Différentes preuves archéologiques (notamment des pointes de lance utilisées pour chasser le mammouth) laissaient au départ penser que cette population humaine fondatrice se soit éparpillée à travers l’Amérique du Nord, donnant naissance à des populations indigènes distinctes considérées comme les ancêtres des Amérindiens. Mais ce modèle, connu sous le nom de « culture Clovis primitive », a été largement remis en cause au cours des deux dernières décennies, suite à la découverte de sites préhistoriques ayant vraisemblablement été habités deux à trois mille ans plus tôt qu’estimé.

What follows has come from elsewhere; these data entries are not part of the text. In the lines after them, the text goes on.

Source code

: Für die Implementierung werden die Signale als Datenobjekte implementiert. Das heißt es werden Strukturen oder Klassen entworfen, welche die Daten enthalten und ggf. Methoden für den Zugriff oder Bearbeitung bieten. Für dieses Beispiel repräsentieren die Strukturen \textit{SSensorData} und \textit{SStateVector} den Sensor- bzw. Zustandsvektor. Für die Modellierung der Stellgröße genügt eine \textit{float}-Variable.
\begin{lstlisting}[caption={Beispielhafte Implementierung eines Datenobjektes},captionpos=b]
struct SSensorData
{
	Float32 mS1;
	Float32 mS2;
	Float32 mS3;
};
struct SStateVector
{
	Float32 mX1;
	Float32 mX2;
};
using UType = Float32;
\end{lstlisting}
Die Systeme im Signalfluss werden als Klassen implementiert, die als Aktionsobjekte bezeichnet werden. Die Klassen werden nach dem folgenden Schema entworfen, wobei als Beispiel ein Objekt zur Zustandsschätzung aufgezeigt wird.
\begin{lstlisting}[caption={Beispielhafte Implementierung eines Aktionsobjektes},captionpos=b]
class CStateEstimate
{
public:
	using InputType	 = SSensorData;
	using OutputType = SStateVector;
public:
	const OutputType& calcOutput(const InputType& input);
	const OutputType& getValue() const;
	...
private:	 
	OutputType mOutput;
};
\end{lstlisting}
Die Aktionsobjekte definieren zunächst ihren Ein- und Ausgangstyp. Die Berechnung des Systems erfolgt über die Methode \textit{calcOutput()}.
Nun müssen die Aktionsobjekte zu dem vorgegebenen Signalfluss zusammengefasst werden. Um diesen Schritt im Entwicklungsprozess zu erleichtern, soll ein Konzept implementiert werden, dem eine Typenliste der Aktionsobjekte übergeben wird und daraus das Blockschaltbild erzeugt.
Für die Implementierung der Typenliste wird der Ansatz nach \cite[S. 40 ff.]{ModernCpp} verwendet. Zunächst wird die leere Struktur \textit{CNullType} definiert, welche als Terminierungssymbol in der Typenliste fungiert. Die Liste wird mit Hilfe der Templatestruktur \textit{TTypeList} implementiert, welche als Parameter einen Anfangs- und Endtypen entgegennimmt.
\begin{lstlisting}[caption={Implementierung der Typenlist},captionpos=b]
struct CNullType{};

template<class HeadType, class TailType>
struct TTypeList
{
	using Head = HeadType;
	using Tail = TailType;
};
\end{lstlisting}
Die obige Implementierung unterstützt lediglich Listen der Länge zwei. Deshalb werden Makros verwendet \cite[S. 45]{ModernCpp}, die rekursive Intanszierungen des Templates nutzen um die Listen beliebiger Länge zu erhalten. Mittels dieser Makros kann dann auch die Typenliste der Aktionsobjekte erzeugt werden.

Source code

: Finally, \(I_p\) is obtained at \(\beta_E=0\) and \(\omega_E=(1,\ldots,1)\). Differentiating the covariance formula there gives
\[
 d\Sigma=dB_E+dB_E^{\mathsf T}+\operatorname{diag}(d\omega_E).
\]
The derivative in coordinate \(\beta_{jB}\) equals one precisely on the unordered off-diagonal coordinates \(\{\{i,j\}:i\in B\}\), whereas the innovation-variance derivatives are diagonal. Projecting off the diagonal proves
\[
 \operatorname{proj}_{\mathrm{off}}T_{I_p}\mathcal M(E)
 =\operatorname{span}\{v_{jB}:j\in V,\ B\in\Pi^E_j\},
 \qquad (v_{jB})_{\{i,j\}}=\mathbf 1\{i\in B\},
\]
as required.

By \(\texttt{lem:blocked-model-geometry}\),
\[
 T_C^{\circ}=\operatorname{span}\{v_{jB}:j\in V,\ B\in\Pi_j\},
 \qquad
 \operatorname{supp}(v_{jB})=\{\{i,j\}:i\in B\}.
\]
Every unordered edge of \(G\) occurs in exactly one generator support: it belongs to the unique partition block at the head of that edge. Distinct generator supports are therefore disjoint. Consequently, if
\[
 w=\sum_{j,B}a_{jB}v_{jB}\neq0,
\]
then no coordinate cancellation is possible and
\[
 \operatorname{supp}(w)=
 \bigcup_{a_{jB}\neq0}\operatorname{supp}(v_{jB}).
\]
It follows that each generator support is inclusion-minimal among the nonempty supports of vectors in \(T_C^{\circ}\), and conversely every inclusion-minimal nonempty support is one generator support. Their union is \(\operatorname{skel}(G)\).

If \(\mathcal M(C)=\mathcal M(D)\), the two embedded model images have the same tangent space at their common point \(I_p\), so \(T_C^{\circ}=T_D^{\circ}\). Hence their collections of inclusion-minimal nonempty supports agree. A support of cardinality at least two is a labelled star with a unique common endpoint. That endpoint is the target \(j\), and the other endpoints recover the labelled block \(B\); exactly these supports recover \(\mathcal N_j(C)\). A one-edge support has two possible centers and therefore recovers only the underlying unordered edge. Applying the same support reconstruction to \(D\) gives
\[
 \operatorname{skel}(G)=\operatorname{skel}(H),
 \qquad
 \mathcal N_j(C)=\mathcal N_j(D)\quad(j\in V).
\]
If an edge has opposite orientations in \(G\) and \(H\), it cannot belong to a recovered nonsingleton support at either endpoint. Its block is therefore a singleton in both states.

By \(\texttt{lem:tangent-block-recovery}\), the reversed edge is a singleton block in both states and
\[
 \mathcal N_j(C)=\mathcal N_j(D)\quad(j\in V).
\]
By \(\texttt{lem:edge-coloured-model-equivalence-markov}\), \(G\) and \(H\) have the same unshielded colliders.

Dans le cadre de la seconde étude, l’analyse d’échantillons provenant de 42 sites d’Amérique du Nord a suggéré une présence humaine remontant à une époque encore bien plus lointaine : « avant, pendant et immédiatement après » la période du dernier maximum glaciaire, il y a entre 27 000 et 19 000 ans. Une découverte cruciale, étant donnée que celle-ci était caractérisée par la présence de calottes glaciaires sur une grande partie du continent, empêchant toute migration depuis l’Asie.

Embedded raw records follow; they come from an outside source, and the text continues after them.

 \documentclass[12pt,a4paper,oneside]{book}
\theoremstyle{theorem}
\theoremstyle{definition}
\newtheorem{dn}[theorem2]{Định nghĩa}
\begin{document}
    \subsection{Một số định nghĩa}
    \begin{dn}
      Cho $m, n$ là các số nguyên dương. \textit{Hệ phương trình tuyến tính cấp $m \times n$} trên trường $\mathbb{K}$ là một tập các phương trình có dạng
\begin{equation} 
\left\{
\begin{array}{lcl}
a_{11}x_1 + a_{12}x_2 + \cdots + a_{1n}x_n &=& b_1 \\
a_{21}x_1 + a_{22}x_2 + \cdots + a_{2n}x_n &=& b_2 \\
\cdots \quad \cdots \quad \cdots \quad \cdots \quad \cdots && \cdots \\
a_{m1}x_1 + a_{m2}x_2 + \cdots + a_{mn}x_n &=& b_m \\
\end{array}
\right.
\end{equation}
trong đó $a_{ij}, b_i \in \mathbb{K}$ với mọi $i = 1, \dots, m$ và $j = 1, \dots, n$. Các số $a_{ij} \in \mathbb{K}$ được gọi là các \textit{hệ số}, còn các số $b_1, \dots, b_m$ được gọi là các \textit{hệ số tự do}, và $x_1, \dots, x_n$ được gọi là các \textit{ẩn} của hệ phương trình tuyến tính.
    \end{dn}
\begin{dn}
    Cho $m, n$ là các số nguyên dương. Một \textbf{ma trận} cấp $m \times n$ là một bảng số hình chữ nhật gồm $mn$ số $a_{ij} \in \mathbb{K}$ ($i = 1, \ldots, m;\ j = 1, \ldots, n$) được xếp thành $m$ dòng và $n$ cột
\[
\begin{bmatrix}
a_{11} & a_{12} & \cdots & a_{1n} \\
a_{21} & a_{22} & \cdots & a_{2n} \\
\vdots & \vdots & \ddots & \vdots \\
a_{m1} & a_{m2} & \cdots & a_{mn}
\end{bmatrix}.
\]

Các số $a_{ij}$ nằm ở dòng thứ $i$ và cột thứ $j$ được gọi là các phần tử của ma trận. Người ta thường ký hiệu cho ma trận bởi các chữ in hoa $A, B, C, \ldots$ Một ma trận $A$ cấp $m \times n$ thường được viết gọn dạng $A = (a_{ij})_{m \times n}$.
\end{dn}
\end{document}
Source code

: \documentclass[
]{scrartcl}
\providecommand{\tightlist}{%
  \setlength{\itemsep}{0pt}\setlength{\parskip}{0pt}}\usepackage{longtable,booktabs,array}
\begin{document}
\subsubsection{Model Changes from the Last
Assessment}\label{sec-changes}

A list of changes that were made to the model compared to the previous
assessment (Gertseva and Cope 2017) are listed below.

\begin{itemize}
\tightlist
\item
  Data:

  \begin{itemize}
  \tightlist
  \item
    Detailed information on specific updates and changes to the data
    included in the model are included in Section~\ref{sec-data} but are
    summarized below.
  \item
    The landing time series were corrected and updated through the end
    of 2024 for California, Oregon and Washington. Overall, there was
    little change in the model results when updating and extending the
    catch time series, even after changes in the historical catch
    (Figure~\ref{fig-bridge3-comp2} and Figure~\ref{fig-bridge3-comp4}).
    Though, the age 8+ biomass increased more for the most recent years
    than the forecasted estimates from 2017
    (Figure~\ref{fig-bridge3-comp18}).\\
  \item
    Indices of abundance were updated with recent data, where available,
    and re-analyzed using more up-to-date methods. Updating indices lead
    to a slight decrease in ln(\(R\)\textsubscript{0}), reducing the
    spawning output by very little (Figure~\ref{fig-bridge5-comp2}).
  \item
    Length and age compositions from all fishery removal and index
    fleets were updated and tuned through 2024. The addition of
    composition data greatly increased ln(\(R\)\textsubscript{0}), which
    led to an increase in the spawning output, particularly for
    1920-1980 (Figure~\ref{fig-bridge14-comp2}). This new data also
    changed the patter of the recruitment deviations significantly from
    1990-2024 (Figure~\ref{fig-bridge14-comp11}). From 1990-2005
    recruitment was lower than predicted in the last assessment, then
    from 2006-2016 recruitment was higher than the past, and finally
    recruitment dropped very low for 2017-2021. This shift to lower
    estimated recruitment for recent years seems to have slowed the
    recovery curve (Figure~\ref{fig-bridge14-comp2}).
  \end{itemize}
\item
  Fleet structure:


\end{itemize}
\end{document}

« Les populations du continent se seraient considérablement développées il y a 14 700 ans »
Par conséquent, la présence d’humains durant cette période glaciaire implique que ceux-ci se soient forcément établis sur le continent avant qu’elle ne survienne. Selon les chercheurs, cette population réduite aurait pu atteindre l’Amérique du Nord en longeant la côté Pacifique à pied ou en utilisant de petites embarcations, plutôt que via un pont terrestre, et il est probable qu’un certain nombre des individus la composant se soient éteints sans laisser de descendance.
« Il est évident que les humains se trouvaient en Amérique bien avant le développement de la culture Clovis », estime Ruth Gruhn, professeure émérite d’anthropologie à l’université d’Alberta. « Les populations du continent se sont ensuite considérablement développées il y a environ 14 700 ans », ajoute de son côté Lorena Becerra-Valdivia, archéologue de l’université d’Oxford et auteure principale de cette seconde étude.

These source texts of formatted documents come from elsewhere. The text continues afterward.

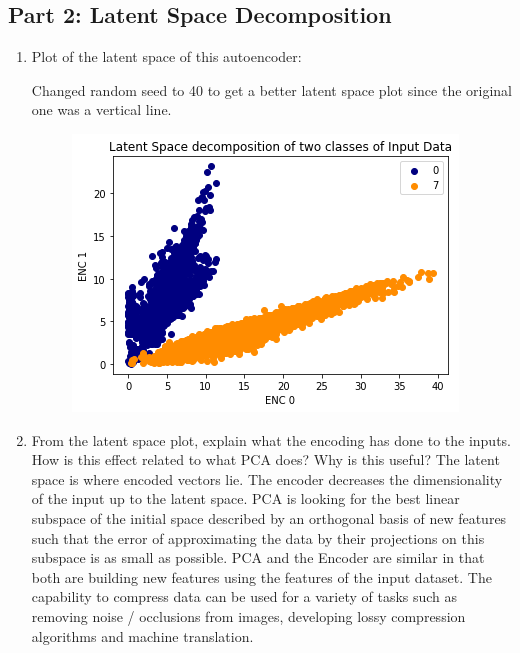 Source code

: \subsection{Part 2: Latent Space Decomposition }
\begin{enumerate}
    \item Plot of the latent space of this autoencoder:
    
    Changed random seed to 40 to get a better latent space plot since the original one was a vertical line.
    \begin{figure}[H]
      \centering
         \includegraphics[scale=0.8]{templates/latent1}
    \end{figure}

    \item From the latent space plot, explain what the encoding has done to the inputs. How is this effect related to what PCA does? Why is this useful?
    \newline\newline
    The latent space is where encoded vectors lie. The encoder decreases the dimensionality of the input up to the latent space. PCA is looking for the best linear subspace of the initial space described by an orthogonal basis of new features such that the error of approximating the data by their projections on this subspace is as small as possible. 
	\newline \newline
	PCA and the Encoder are similar in that both are building new features using the features of the input dataset. The capability to compress data can be used for a variety of tasks such as removing noise / occlusions from images, developing lossy compression algorithms and machine translation.

\end{enumerate}

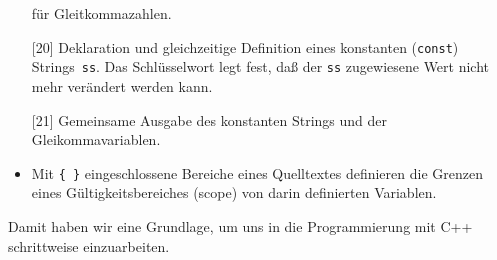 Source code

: \begin{itemize}
      für Gleitkommazahlen.
    \item[{[20]}] Deklaration und gleichzeitige Definition eines konstanten (\texttt{const}) Strings~\texttt{ss}. Das Schlüsselwort legt fest, daß der \texttt{ss} zugewiesene Wert nicht mehr
      verändert werden kann.
    \item[{[21]}] Gemeinsame Ausgabe des konstanten Strings und der Gleikommavariablen.
    \item Mit \verb|{ }|  eingeschlossene Bereiche eines Quelltextes
	  definieren die Grenzen eines Gültigkeitsbereiches (scope)
	  von darin definierten Variablen.
\end{itemize}

Damit haben wir eine Grundlage, um uns in die Programmierung mit C++
schrittweise einzuarbeiten.
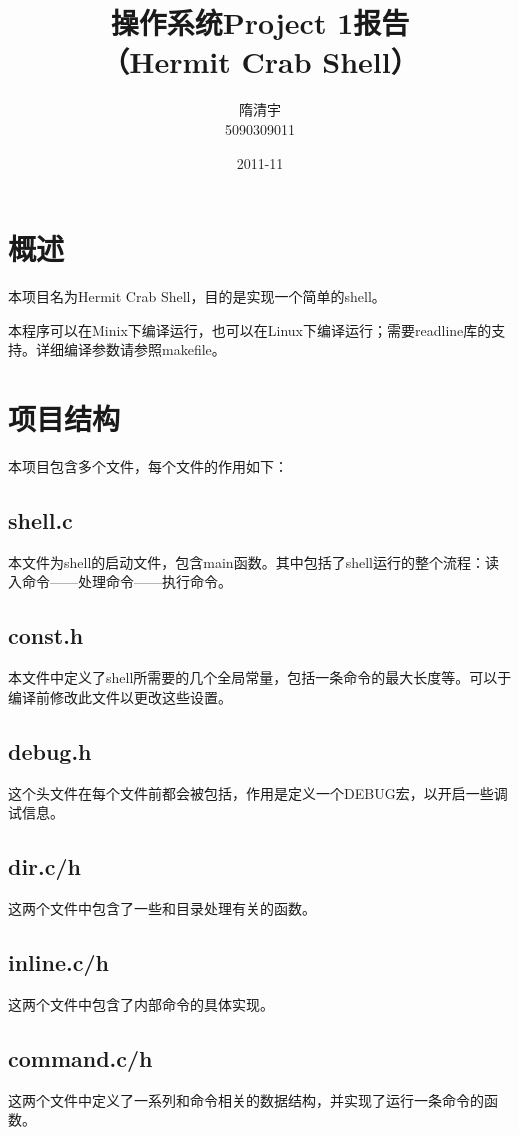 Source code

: \documentclass{article}
\title{\textbf{操作系统Project 1报告}\\（Hermit Crab Shell）}
\author{隋清宇\\5090309011}
\date{2011-11}
\begin{document}
\maketitle
\thispagestyle{empty}
\newpage

\tableofcontents
\thispagestyle{empty}
\newpage

\setcounter{page}{1}
\section{概述}
本项目名为Hermit Crab Shell，目的是实现一个简单的shell。

本程序可以在Minix下编译运行，也可以在Linux下编译运行；需要readline库的支持。详细编译参数请参照makefile。

\section{项目结构}
本项目包含多个文件，每个文件的作用如下：

\subsection{shell.c}
本文件为shell的启动文件，包含main函数。其中包括了shell运行的整个流程：读入命令——处理命令——执行命令。

\subsection{const.h}
本文件中定义了shell所需要的几个全局常量，包括一条命令的最大长度等。可以于编译前修改此文件以更改这些设置。

\subsection{debug.h}
这个头文件在每个文件前都会被包括，作用是定义一个DEBUG宏，以开启一些调试信息。

\subsection{dir.c/h}
这两个文件中包含了一些和目录处理有关的函数。

\subsection{inline.c/h}
这两个文件中包含了内部命令的具体实现。

\subsection{command.c/h}
这两个文件中定义了一系列和命令相关的数据结构，并实现了运行一条命令的函数。
\end{document}
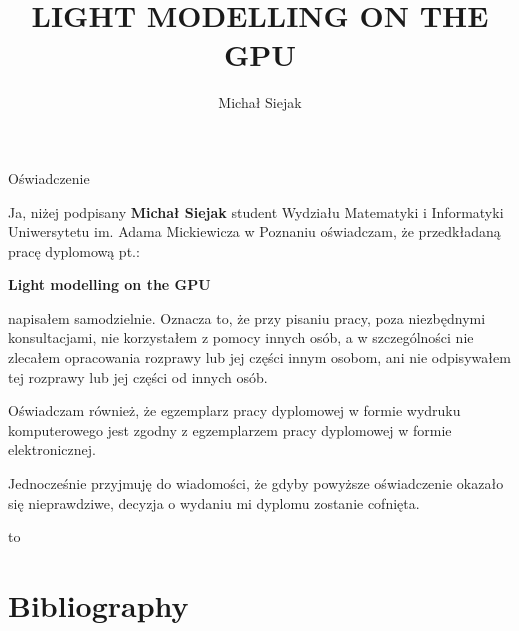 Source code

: \documentclass[twoside,openright,a4paper,12pt]{memoir}
\begin{document}
\title{LIGHT MODELLING ON THE GPU}
\author{Michał Siejak}

\frontmatter
{}
\maketitle
\newpage
{}
\setcounter{page}{2}

\begin{center}
  \LARGE{Oświadczenie}
\end{center}

Ja, niżej podpisany \textbf{Michał Siejak} student Wydziału
Matematyki i Informatyki Uniwersytetu im. Adama Mickiewicza w Poznaniu
oświadczam, że przedkładaną pracę dyplomową pt.:

\centerline{\textbf{Light modelling on the GPU}}

napisałem samodzielnie. Oznacza to, że przy pisaniu pracy, poza niezbędnymi
konsultacjami, nie korzystałem z pomocy innych osób, a w szczególności nie
zlecałem opracowania rozprawy lub jej części innym osobom, ani nie
odpisywałem tej rozprawy lub jej części od innych osób.

Oświadczam również, że egzemplarz pracy dyplomowej w formie wydruku
komputerowego jest zgodny z egzemplarzem pracy dyplomowej w formie
elektronicznej.

Jednocześnie przyjmuję do wiadomości, że gdyby powyższe oświadczenie
okazało się nieprawdziwe, decyzja o wydaniu mi dyplomu zostanie cofnięta.

\newcommand{\kropki}[2]{%
  \vbox{%
    \hbox to #1{\dotfill}%
    \vspace{4pt}%
    \hbox to #1{\hss #2\hss}%
  }
}
\vspace{1cm}
\hbox to \textwidth{%
  \hfil
  \kropki{4cm}{data}%
  \hfil\hfil
  \kropki{4cm}{podpis}%
  \hfil
}
\newpage

\begin{abstract}
\end{abstract}
\newpage

\tableofcontents*

\mainmatter








\backmatter
\section*{Bibliography}
\printbibliography
\end{document}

« Ce type de découvertes modifie notre conception de l’histoire humaine et fait évoluer notre compréhension de la dispersion initiale de l’Homme moderne à travers les Amériques », conclut la chercheuse.
Il y a quelques semaines, des travaux menés par des chercheurs américains ont quant à eux suggéré qu’Amérindiens et Polynésiens auraient été en contact bien avant l’arrivée des Européens.